### Directions:
Extract each line of the data and write it out again exactly.

(Stored data entries)
------------------------------------

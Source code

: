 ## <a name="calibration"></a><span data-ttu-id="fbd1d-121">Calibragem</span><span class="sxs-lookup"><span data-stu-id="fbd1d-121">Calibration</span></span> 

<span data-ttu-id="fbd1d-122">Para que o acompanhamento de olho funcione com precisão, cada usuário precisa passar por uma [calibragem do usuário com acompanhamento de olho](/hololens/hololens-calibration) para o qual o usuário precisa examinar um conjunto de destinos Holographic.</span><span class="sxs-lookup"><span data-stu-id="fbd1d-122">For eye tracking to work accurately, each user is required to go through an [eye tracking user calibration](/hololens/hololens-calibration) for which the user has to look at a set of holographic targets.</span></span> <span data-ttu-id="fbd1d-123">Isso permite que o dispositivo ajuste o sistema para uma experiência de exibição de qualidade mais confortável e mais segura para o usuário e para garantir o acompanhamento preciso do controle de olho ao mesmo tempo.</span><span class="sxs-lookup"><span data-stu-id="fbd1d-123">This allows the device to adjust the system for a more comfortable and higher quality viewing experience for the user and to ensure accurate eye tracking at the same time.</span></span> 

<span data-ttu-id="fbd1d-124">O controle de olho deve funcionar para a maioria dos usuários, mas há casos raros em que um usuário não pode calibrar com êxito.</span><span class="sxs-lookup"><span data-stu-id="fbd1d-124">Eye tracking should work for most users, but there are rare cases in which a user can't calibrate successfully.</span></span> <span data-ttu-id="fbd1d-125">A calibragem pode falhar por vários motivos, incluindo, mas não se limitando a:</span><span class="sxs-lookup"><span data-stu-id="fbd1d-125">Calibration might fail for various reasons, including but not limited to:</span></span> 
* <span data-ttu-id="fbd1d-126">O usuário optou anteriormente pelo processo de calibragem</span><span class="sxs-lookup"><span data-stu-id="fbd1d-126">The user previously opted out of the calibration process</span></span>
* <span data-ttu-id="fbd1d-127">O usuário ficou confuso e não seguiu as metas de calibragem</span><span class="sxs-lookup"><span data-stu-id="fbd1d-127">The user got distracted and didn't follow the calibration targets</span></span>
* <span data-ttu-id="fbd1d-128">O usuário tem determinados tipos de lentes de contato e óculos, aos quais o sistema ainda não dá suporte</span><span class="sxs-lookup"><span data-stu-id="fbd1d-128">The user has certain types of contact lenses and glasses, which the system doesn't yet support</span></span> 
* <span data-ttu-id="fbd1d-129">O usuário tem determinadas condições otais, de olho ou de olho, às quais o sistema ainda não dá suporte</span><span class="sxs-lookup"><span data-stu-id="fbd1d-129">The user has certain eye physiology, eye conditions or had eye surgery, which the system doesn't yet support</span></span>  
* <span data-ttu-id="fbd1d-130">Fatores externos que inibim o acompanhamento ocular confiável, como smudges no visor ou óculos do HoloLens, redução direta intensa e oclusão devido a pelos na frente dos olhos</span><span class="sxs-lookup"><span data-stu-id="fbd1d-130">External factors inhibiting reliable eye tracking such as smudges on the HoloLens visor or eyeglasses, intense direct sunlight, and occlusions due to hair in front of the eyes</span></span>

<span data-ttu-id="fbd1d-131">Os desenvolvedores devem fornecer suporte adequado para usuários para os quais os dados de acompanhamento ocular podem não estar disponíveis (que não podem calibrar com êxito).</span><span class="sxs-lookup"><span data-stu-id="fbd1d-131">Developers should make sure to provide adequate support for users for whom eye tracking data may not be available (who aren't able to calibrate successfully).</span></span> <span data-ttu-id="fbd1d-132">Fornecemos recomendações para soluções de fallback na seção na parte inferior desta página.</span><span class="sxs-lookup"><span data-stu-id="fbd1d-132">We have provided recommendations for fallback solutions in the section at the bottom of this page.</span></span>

------------------------------------

### Reply:
Source code

: ## <a name="calibration"></a><span data-ttu-id="fbd1d-121">Calibragem</span><span class="sxs-lookup"><span data-stu-id="fbd1d-121">Calibration</span></span> 

<span data-ttu-id="fbd1d-122">Para que o acompanhamento de olho funcione com precisão, cada usuário precisa passar por uma [calibragem do usuário com acompanhamento de olho](/hololens/hololens-calibration) para o qual o usuário precisa examinar um conjunto de destinos Holographic.</span><span class="sxs-lookup"><span data-stu-id="fbd1d-122">For eye tracking to work accurately, each user is required to go through an [eye tracking user calibration](/hololens/hololens-calibration) for which the user has to look at a set of holographic targets.</span></span> <span data-ttu-id="fbd1d-123">Isso permite que o dispositivo ajuste o sistema para uma experiência de exibição de qualidade mais confortável e mais segura para o usuário e para garantir o acompanhamento preciso do controle de olho ao mesmo tempo.</span><span class="sxs-lookup"><span data-stu-id="fbd1d-123">This allows the device to adjust the system for a more comfortable and higher quality viewing experience for the user and to ensure accurate eye tracking at the same time.</span></span> 

<span data-ttu-id="fbd1d-124">O controle de olho deve funcionar para a maioria dos usuários, mas há casos raros em que um usuário não pode calibrar com êxito.</span><span class="sxs-lookup"><span data-stu-id="fbd1d-124">Eye tracking should work for most users, but there are rare cases in which a user can't calibrate successfully.</span></span> <span data-ttu-id="fbd1d-125">A calibragem pode falhar por vários motivos, incluindo, mas não se limitando a:</span><span class="sxs-lookup"><span data-stu-id="fbd1d-125">Calibration might fail for various reasons, including but not limited to:</span></span> 
* <span data-ttu-id="fbd1d-126">O usuário optou anteriormente pelo processo de calibragem</span><span class="sxs-lookup"><span data-stu-id="fbd1d-126">The user previously opted out of the calibration process</span></span>
* <span data-ttu-id="fbd1d-127">O usuário ficou confuso e não seguiu as metas de calibragem</span><span class="sxs-lookup"><span data-stu-id="fbd1d-127">The user got distracted and didn't follow the calibration targets</span></span>
* <span data-ttu-id="fbd1d-128">O usuário tem determinados tipos de lentes de contato e óculos, aos quais o sistema ainda não dá suporte</span><span class="sxs-lookup"><span data-stu-id="fbd1d-128">The user has certain types of contact lenses and glasses, which the system doesn't yet support</span></span> 
* <span data-ttu-id="fbd1d-129">O usuário tem determinadas condições otais, de olho ou de olho, às quais o sistema ainda não dá suporte</span><span class="sxs-lookup"><span data-stu-id="fbd1d-129">The user has certain eye physiology, eye conditions or had eye surgery, which the system doesn't yet support</span></span>  
* <span data-ttu-id="fbd1d-130">Fatores externos que inibim o acompanhamento ocular confiável, como smudges no visor ou óculos do HoloLens, redução direta intensa e oclusão devido a pelos na frente dos olhos</span><span class="sxs-lookup"><span data-stu-id="fbd1d-130">External factors inhibiting reliable eye tracking such as smudges on the HoloLens visor or eyeglasses, intense direct sunlight, and occlusions due to hair in front of the eyes</span></span>

<span data-ttu-id="fbd1d-131">Os desenvolvedores devem fornecer suporte adequado para usuários para os quais os dados de acompanhamento ocular podem não estar disponíveis (que não podem calibrar com êxito).</span><span class="sxs-lookup"><span data-stu-id="fbd1d-131">Developers should make sure to provide adequate support for users for whom eye tracking data may not be available (who aren't able to calibrate successfully).</span></span> <span data-ttu-id="fbd1d-132">Fornecemos recomendações para soluções de fallback na seção na parte inferior desta página.</span><span class="sxs-lookup"><span data-stu-id="fbd1d-132">We have provided recommendations for fallback solutions in the section at the bottom of this page.</span></span>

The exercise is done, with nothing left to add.